The way I solved this issue is to let the pop-up disappear, check the returned value and if it is null/empty, beep and re-open it until user fills something.
JOptionPane does not internally support validation of inputs (Bug Reference). Your best bet is to create your own custom JDialog which supports disabling the OK button when the input data is invalid.
I'd recommend reading the bug report since other people talk about it and give workarounds.
However, I want to stop the user from closing the dialog while the text field is blank
The CustomDialog example from the section in the Swing tutorial on Stopping Automatic Dialog Closing has a working example that does this.

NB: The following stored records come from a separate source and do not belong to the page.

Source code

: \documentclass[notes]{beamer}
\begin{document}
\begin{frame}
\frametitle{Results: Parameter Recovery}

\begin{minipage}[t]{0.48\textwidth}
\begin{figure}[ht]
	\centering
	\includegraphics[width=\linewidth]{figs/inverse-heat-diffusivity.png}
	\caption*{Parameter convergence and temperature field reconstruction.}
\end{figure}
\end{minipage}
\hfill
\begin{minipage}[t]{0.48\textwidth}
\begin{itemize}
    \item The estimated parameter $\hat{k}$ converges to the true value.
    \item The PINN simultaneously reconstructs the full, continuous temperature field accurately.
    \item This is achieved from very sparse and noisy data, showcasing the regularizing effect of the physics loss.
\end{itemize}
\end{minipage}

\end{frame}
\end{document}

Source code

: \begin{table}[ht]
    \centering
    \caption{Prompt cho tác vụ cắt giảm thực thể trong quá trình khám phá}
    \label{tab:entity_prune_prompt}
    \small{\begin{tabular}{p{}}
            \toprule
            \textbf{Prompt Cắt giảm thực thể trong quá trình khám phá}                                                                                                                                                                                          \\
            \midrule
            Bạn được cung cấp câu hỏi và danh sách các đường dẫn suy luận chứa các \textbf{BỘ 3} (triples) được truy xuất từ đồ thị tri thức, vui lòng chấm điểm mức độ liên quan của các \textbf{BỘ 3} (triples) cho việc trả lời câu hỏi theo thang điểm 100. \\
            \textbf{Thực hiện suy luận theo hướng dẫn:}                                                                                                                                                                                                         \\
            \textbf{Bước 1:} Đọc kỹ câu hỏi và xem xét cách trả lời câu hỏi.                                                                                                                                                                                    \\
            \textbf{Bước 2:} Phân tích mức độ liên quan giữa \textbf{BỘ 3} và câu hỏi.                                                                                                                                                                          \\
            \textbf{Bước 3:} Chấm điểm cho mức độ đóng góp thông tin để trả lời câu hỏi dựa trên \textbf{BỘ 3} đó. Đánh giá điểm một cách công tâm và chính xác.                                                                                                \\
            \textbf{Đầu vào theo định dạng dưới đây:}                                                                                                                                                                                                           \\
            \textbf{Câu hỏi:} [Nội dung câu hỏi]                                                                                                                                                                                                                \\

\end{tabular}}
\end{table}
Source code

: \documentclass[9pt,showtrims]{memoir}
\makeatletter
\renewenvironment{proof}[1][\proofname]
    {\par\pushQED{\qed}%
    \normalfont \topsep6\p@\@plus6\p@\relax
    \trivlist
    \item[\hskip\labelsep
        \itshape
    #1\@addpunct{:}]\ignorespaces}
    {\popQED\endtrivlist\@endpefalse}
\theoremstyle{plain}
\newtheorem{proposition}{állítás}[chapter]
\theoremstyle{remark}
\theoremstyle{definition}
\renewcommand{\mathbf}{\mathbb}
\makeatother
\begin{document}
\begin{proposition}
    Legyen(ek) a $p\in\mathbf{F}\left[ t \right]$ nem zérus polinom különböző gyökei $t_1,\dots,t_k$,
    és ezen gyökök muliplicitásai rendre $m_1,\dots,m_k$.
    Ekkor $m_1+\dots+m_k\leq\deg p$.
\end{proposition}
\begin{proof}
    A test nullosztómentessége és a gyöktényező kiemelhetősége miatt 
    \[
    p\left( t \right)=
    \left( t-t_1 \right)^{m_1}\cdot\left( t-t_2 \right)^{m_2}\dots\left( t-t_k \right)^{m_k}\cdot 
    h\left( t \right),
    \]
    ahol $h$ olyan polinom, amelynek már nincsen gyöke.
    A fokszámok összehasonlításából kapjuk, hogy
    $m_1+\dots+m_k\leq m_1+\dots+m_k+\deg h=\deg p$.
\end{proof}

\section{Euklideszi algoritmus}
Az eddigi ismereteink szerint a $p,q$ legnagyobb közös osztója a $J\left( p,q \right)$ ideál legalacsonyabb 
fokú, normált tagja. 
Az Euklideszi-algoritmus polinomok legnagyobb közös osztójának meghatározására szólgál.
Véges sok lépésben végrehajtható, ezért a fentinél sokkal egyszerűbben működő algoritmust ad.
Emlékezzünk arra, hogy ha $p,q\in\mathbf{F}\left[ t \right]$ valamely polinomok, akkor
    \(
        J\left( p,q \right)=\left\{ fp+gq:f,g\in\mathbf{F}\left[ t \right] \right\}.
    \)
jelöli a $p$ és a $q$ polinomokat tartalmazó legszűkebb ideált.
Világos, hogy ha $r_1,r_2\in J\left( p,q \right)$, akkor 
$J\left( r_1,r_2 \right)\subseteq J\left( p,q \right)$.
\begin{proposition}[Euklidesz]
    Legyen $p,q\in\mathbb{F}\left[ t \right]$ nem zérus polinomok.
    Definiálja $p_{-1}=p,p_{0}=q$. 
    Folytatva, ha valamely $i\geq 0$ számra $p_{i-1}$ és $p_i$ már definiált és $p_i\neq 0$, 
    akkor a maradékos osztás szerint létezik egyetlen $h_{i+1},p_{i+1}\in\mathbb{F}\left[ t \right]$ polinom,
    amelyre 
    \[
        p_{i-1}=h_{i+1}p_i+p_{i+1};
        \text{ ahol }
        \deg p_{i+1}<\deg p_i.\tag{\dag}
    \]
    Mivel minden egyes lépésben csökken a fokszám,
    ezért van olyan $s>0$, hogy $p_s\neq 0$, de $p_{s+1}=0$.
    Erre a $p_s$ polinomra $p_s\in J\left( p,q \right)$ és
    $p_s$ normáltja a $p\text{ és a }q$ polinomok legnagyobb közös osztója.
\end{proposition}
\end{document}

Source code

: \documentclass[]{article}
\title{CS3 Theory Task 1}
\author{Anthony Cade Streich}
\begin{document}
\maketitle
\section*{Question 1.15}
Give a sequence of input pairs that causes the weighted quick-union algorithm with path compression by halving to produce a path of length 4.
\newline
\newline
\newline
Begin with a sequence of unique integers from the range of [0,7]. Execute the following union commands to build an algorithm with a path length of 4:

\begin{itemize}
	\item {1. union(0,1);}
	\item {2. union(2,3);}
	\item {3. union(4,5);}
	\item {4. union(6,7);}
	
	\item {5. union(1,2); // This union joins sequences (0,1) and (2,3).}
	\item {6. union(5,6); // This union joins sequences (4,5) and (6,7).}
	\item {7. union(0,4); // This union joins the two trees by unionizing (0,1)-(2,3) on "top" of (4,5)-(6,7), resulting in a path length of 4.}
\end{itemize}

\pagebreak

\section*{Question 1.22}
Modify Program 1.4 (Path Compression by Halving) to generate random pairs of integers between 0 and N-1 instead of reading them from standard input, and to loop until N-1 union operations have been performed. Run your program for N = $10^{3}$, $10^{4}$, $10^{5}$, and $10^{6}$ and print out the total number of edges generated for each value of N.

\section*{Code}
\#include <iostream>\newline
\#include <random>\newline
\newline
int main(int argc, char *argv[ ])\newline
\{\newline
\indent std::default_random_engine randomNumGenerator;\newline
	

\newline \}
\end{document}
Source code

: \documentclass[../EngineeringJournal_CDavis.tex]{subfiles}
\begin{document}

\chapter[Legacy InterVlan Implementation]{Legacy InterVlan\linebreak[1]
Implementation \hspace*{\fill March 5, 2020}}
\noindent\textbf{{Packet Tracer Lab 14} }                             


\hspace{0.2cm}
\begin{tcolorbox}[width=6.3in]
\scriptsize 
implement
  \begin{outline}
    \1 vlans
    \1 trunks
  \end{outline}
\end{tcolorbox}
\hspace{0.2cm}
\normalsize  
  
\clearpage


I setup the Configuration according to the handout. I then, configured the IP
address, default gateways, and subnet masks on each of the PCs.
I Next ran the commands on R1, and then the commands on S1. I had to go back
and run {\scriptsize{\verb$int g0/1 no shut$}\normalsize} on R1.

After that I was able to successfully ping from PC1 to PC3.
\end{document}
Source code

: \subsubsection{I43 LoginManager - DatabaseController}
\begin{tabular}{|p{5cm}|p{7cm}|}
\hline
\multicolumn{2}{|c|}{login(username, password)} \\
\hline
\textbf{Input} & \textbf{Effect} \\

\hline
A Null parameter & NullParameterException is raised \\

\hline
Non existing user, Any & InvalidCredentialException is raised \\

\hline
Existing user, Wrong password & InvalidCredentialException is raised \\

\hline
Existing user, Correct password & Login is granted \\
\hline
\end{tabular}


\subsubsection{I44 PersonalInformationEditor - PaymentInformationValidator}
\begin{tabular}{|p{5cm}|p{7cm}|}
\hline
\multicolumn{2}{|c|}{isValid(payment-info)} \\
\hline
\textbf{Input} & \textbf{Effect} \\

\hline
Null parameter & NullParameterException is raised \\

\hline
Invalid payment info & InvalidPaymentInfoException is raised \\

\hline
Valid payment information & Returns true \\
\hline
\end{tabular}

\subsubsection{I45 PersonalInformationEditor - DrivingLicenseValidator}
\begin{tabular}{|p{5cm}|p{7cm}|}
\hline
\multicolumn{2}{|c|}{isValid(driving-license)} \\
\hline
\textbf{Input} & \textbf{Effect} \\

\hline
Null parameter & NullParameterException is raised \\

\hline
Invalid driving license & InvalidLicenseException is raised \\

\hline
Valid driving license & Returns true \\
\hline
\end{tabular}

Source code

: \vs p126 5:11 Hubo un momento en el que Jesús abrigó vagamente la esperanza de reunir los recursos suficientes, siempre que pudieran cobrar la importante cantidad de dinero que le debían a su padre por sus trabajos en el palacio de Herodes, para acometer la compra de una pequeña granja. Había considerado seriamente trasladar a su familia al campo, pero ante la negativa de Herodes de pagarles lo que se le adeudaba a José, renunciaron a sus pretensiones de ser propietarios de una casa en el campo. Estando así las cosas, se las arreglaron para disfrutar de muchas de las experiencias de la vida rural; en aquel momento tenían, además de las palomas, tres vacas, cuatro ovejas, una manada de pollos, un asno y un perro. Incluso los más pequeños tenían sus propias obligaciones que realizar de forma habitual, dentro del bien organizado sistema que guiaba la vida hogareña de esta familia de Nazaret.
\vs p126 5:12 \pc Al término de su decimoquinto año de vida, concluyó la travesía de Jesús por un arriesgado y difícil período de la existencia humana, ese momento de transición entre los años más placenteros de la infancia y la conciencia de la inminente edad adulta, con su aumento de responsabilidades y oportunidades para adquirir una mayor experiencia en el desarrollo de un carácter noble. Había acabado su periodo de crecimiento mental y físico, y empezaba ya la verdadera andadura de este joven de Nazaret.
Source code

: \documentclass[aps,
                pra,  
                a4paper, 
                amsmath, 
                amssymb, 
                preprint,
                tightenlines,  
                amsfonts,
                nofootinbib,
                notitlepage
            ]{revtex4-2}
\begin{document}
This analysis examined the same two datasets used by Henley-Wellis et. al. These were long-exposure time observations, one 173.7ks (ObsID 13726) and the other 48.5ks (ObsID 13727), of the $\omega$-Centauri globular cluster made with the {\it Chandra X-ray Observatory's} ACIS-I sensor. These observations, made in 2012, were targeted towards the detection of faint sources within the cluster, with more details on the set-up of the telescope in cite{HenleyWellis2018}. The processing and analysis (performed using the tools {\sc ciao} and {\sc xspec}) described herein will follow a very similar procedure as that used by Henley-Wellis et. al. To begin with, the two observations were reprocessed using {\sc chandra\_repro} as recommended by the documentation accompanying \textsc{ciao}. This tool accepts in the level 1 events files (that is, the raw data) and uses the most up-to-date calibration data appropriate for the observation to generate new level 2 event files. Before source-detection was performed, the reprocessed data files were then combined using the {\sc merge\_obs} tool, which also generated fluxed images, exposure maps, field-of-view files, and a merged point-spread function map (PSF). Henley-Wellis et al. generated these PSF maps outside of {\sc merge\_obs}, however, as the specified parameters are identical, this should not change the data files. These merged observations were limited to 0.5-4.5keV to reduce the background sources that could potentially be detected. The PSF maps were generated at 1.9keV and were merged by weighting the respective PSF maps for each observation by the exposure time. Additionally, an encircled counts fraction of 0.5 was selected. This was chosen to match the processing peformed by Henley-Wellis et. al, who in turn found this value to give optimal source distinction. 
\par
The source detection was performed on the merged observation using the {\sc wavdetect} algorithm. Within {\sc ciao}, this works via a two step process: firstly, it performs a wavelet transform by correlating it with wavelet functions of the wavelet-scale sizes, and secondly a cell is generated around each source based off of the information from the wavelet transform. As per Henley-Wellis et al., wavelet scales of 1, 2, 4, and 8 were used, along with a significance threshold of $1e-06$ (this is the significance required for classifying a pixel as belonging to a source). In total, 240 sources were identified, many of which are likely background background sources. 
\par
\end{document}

After taking a quick look at your code and the working example I think your code should be something like:
if (query.isVisible()
&& (e.getSource() == message)
&& (prop.equals(JOptionPane.VALUE_PROPERTY)))
{
if (message.getValue() == JOptionPane.UNINITIALIZED_VALUE)
return;
if (nameField.getText().equals("")
&& message.getValue().equals(JOptionPane.OK_OPTION))
{
Toolkit.getDefaultToolkit().beep();
message.setValue(JOptionPane.UNINITIALIZED_VALUE);
}
else
query.dispose();
}
Otherwise, I'll let you compare your code with the working code to see what the difference is.
One way to solve this problem is to add a Cancel and Ok button to your dialog. Then, disable closing the popup via the X in the corner, forcing the user to click either Cancel or Ok to finish/close the dialog. Now, simply add a listener to the text field that will disable the Ok button if the text field is blank.
Judging from your code I assume you can figure out how to implement these steps, but if you have trouble let us know! Good luck!